───── Dataset excerpts ─────

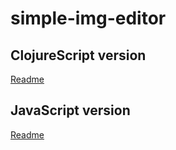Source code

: # simple-img-editor

## ClojureScript version
[Readme](./cljs/README.org)

## JavaScript version
[Readme](./js/README.org)
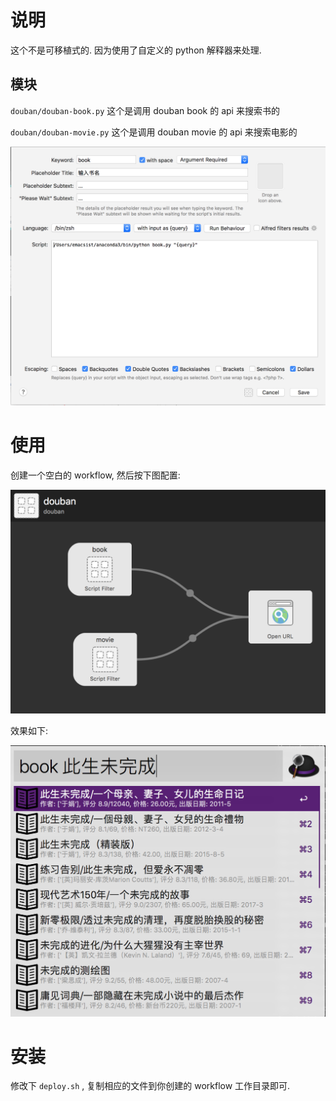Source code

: # 说明

这个不是可移植式的. 因为使用了自定义的 python 解释器来处理.

## 模块

`douban/douban-book.py` 这个是调用 douban book 的 api 来搜索书的

`douban/douban-movie.py` 这个是调用 douban movie 的 api 来搜索电影的

![img](assets/1.png)

# 使用

创建一个空白的 workflow, 然后按下图配置:

![img](assets/3.png)

效果如下:

![img](assets/2.png)

# 安装

修改下 `deploy.sh` , 复制相应的文件到你创建的 workflow 工作目录即可.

─────

With the pictures left aside, write out all of the records above exactly.

Solved problem:
Source code

: # simple-img-editor

## ClojureScript version
[Readme](./cljs/README.org)

## JavaScript version
[Readme](./js/README.org)
Source code

: # 说明

这个不是可移植式的. 因为使用了自定义的 python 解释器来处理.

## 模块

`douban/douban-book.py` 这个是调用 douban book 的 api 来搜索书的

`douban/douban-movie.py` 这个是调用 douban movie 的 api 来搜索电影的

![img](assets/1.png)

# 使用

创建一个空白的 workflow, 然后按下图配置:

![img](assets/3.png)

效果如下:

![img](assets/2.png)

# 安装

修改下 `deploy.sh` , 复制相应的文件到你创建的 workflow 工作目录即可.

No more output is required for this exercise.